Republican Winslow Following Brown's Path

This column originally appeared in The Sun Chronicle on Monday, February 11, 2013.


By Bill Gouveia

When it comes to races for the US Senate, the Wrentham/Norfolk area has played a major role in producing republican candidates. Now there’s a sentence you would not have used ten years ago.

Former Wrentham selectman Scott Brown moved on to succeed Ted Kennedy in the Senate, before ultimately being defeated this past year by Elizabeth Warren. Now current state representative and former Norfolk town moderator Dan Winslow has jumped into the short but critical race for the senate seat left vacant when John Kerry became Secretary of State. The parallels are both obvious and fascinating.

Winslow was elected to the state legislature to fill the spot vacanted by Richard Ross when he moved to the state senate to replace (you guessed it) Scott Brown. Both are republicans who stress their “independent” streak. Both are entering statewide races after potential candidates with far greater name recognition and political experience declined to run. Both will experience their first attempt at higher office in a special election with a drastically reduced campaign period.

But while they share similar political stories, they are different in their political styles.

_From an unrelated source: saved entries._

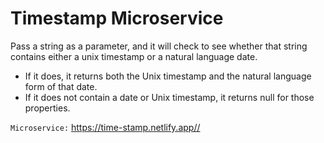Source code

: # Timestamp Microservice

Pass a string as a parameter, and it will check to see whether that string contains either a unix timestamp or a natural language date.
- If it does, it returns both the Unix timestamp and the natural language form of that date.
- If it does not contain a date or Unix timestamp, it returns null for those properties.

 `Microservice:` https://time-stamp.netlify.app//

Both are lawyers, but have followed different career paths. Brown was not active in the political arena in a legal sense, while Winslow has served in some high-powered public legal positions. He was the former chief legal counsel to former governor Mitt Romney from 2002-2005 and also served as presiding justice of the Wrentham District Court.

Where Brown was relatively low-key during his brief local and state political career, Winslow has gone out of his way to garner publicity and be noticed. Brown filed little in the way of legislation during his time on Beacon Hill. Winslow has sponsored a slew of bills, though few of them have made it very far in the legislative process. Brown was primarily known for his personality and blue-collar image, while Winslow is known for his ability to navigate the political scene and promote both himself and his positions.

Winslow revels in being known as “an idea guy”, and promises to bring that ingenuity and pluck to the senate. He has shown a willingness to get involved in many political issues, often through unusual means and methods. Last year he said he was personally hiring a former state police detective to investigate the man slotted to be the executive director of the Massachusetts Gaming Commission, though he would accept public donations for the same purpose.

Known for his unquestioned intelligence, quick wit, and political shrewdness, Winslow is a good candidate for state republicans after their high-profile candidates have declined to run. Winslow understands the importance of public relations in politics, and does not shy away from that aspect.

With the election to be held in the spring, the senate campaign promises to be long on politics and short on issues. There will be the usual stuff, with the eventual candidate from both parties decrying the “gridlock in Washington” and promising to pursue change. Winslow will enjoy an advantage in that regard if he is the nominee, since whoever wins the democratic nod will be an incumbent congressman with a political record to attack. Winslow’s political career thus far is long on ideas and philosophy, but short on actual achievements and legislative accomplishments. It is one thing to make suggestions, but yet another to make them happen.

Winslow is a former town moderator, and I had the pleasure of meeting him at a gathering of the Massachusetts Moderator’s Association. During his time at the helm, Norfolk’s Town Meeting underwent changes designed to reach out to voters and get them involved. This is a skill candidate Winslow will have to again utilize as he tries to convince voters across the Commonwealth he is the right person to represent their interests in Washington.

After being involved in Scott Brown’s campaign, Winslow knows well the enormity of the task before him. But he has the right attitude to take it on, and anyone who underestimates him will do so at their own peril.

There won’t be much time for Dan Winslow to work his PR expertise on voters, but he apparently comes from the right area of the state. You think it’s something in the water?